PUBLISHED: June 10, 2010

Neil Shea

Neil Shea traveled through Afghanistan for two months this past winter, during what is called “The Talking Season,” when violence slows in the cold and the less tangible aspects of the war—nation-building, diplomacy, civilian life—take center stage. His report appears in our Spring issue. Shea has previously written about Iraq and Cuba for VQR and is a contributing writer with National Geographic magazine.

1. You’ve written about Iraq, Cuba, and domestic American issues, but lately you’ve seemed to focus on Afghanistan. With so much going on in Iraq (and Iran) right now, what is drawing you to Afghanistan?

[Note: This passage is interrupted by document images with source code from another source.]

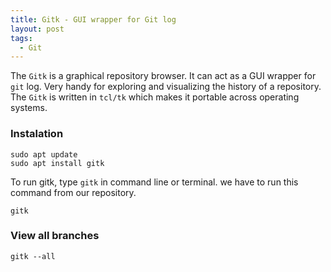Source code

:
 ```yaml
---
title: Gitk - GUI wrapper for Git log
layout: post
tags:
  - Git
---
```


The `Gitk` is a graphical repository browser. It can act as a GUI wrapper for `git` log. Very handy for exploring and visualizing the history of a repository. The `Gitk` is written in `tcl/tk` which makes it portable across operating systems.

### Instalation

    sudo apt update
    sudo apt install gitk

To run gitk, type `gitk` in command line or terminal. we have to run this command from our repository.

    gitk

### View all branches

    gitk --all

Afghanistan was the other piece of the story for me. Iraq and Afghanistan are tied so tightly to how we behave and see ourselves as a nation. I first began reporting on Iraq because I felt strongly that it was my generation’s struggle, and I wanted to see how it was unfolding. Afghanistan followed naturally after, and I went there to see how it was different. Afghanistan has also now assumed a new place in American strategy; Iraq is no longer the focus. We’re laying down the chips in a way, making a bet. I wanted to get a sense of how that is really happening. Iran is an important story, and there are many others like it that are important. But if I’m honest, I’m not as interested, at least now. The wars in Iraq and Afghanistan are closer; I have friends fighting in both, colleagues who are covering both. I also know I can write better and more honestly on topics I understand more deeply, and I have a lot of basic culture in common with Americans fighting in these wars—I can talk with them directly, see into their lives more thoroughly.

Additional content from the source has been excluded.